■ **TASK TO CARRY OUT**:
Using the records below, give again exactly the lines from the line that contains "Some of the" through the line that contains "This release contains one", both ends included, and only those.

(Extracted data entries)
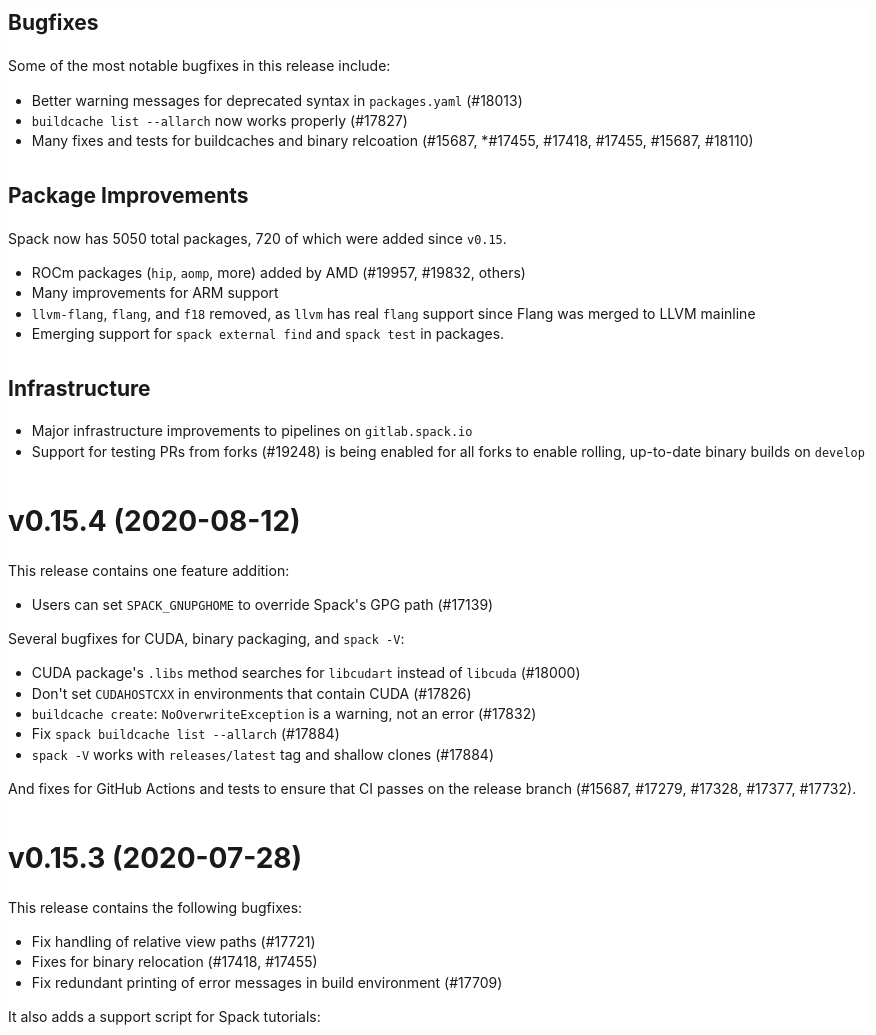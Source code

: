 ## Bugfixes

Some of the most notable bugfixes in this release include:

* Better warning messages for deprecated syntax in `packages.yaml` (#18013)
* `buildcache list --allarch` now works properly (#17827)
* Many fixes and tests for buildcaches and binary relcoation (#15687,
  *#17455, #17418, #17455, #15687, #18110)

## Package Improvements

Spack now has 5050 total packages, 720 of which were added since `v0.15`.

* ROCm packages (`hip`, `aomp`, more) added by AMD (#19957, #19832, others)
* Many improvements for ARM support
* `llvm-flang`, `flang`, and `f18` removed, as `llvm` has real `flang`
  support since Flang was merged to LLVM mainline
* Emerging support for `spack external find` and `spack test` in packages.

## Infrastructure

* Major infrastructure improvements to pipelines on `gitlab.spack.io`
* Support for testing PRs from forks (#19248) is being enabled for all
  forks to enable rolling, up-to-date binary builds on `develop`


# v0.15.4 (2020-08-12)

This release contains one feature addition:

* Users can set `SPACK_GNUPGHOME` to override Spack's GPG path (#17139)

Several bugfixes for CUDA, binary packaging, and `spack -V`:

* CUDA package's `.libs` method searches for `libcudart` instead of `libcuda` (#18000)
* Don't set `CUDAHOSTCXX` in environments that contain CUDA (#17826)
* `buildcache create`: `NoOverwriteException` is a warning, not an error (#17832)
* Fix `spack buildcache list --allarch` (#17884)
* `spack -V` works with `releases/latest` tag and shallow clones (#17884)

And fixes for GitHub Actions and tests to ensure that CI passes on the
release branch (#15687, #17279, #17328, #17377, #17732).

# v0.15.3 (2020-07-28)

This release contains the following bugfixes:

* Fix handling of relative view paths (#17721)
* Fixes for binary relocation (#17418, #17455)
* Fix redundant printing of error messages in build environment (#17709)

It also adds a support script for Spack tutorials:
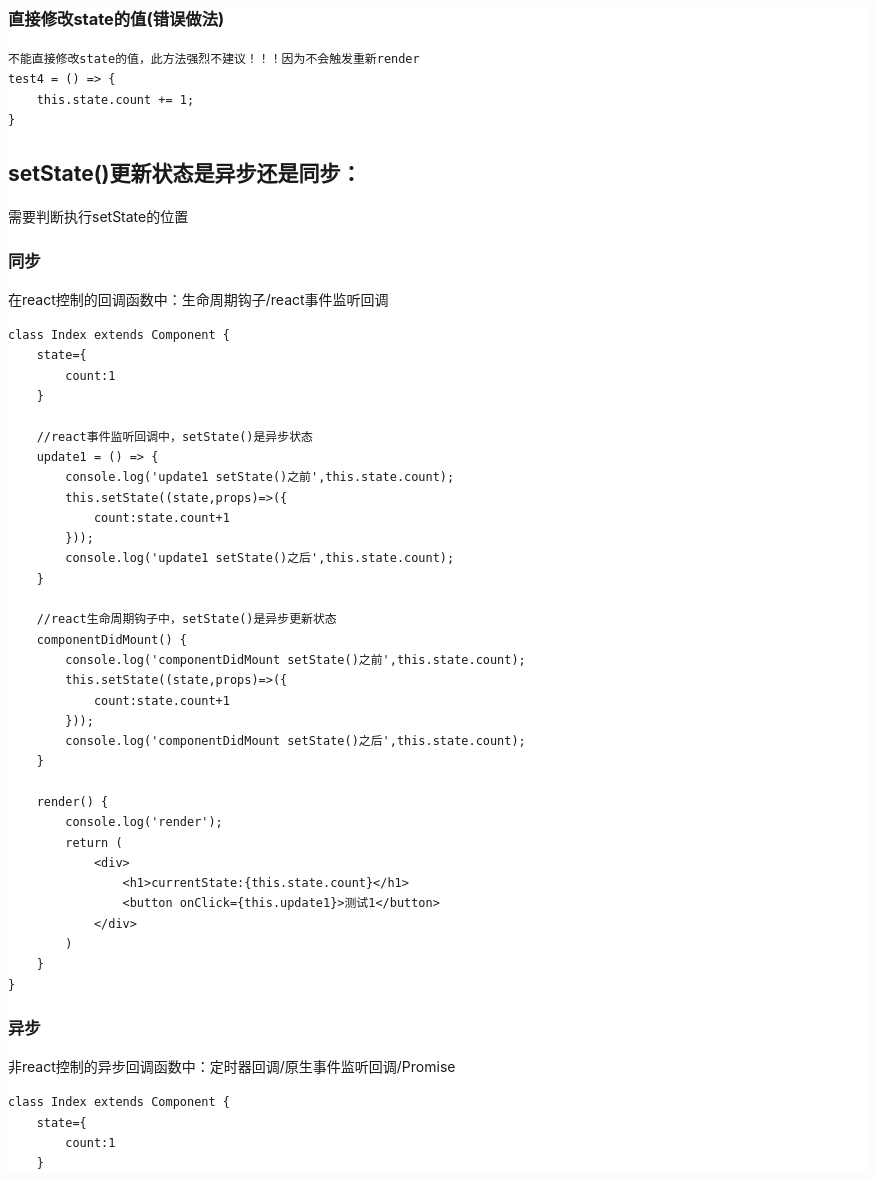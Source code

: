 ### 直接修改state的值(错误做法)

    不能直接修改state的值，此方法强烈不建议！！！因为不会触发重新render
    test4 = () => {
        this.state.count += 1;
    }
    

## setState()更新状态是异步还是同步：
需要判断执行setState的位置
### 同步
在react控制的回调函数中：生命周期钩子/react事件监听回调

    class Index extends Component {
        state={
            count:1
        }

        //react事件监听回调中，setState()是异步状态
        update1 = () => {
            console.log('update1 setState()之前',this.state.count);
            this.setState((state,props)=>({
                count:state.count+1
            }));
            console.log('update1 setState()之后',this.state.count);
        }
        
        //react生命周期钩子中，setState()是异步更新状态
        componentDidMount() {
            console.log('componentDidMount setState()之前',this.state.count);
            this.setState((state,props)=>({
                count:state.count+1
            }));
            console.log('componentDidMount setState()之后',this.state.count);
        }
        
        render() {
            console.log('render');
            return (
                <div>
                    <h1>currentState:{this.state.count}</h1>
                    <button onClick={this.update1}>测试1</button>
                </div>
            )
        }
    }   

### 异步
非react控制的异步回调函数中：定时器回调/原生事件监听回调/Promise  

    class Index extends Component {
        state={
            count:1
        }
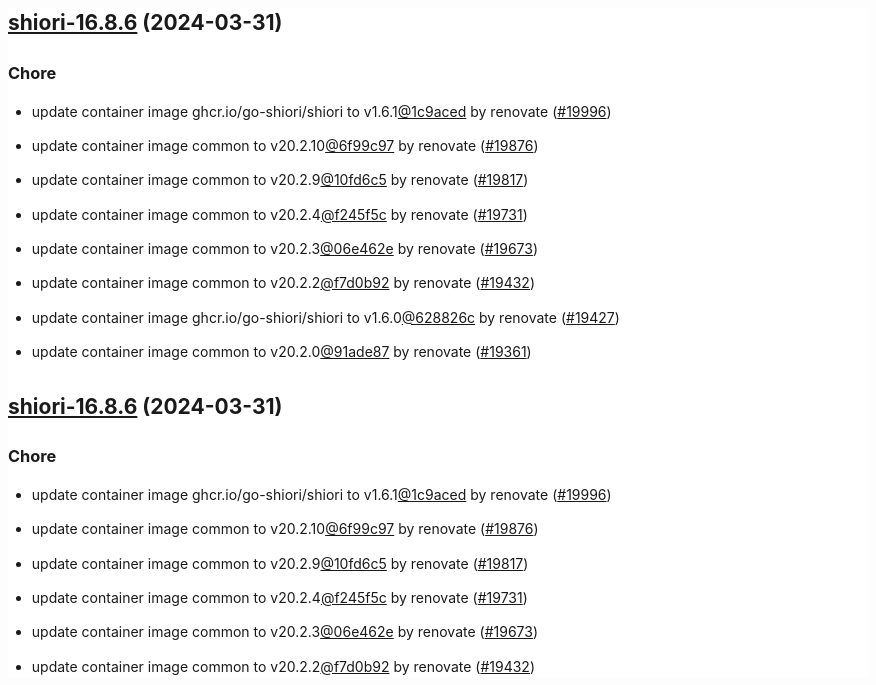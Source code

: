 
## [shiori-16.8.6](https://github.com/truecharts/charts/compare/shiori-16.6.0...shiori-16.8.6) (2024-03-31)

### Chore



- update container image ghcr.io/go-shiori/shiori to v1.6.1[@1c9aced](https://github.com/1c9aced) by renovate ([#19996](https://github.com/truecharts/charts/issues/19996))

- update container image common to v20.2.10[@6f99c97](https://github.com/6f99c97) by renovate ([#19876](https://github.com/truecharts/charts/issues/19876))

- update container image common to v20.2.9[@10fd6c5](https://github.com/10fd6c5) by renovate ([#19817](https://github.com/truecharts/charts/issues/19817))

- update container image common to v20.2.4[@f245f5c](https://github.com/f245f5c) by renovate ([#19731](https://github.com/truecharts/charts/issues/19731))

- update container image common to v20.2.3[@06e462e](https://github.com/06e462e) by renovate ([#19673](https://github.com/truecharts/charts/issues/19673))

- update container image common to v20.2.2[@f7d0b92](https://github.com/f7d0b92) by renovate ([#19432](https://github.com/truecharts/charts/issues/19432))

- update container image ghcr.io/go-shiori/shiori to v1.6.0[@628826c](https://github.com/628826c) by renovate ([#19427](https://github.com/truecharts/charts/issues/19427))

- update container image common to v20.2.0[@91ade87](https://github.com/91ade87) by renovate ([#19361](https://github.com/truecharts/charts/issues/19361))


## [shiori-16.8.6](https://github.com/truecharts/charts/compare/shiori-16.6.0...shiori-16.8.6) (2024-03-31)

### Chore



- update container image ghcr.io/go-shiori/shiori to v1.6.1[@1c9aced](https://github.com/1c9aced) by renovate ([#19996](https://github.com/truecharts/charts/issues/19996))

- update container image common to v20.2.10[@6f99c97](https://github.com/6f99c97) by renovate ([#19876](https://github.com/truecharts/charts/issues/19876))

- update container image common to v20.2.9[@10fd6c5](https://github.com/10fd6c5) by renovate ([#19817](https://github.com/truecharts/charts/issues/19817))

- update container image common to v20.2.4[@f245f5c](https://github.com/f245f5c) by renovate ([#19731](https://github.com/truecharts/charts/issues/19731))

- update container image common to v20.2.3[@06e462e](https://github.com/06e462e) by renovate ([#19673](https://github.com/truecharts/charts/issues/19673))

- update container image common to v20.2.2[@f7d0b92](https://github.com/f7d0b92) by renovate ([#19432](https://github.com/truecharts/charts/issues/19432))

■ **EXERCISE RESPONSE**:
Some of the most notable bugfixes in this release include:

* Better warning messages for deprecated syntax in `packages.yaml` (#18013)
* `buildcache list --allarch` now works properly (#17827)
* Many fixes and tests for buildcaches and binary relcoation (#15687,
  *#17455, #17418, #17455, #15687, #18110)

## Package Improvements

Spack now has 5050 total packages, 720 of which were added since `v0.15`.

* ROCm packages (`hip`, `aomp`, more) added by AMD (#19957, #19832, others)
* Many improvements for ARM support
* `llvm-flang`, `flang`, and `f18` removed, as `llvm` has real `flang`
  support since Flang was merged to LLVM mainline
* Emerging support for `spack external find` and `spack test` in packages.

## Infrastructure

* Major infrastructure improvements to pipelines on `gitlab.spack.io`
* Support for testing PRs from forks (#19248) is being enabled for all
  forks to enable rolling, up-to-date binary builds on `develop`


# v0.15.4 (2020-08-12)

This release contains one feature addition:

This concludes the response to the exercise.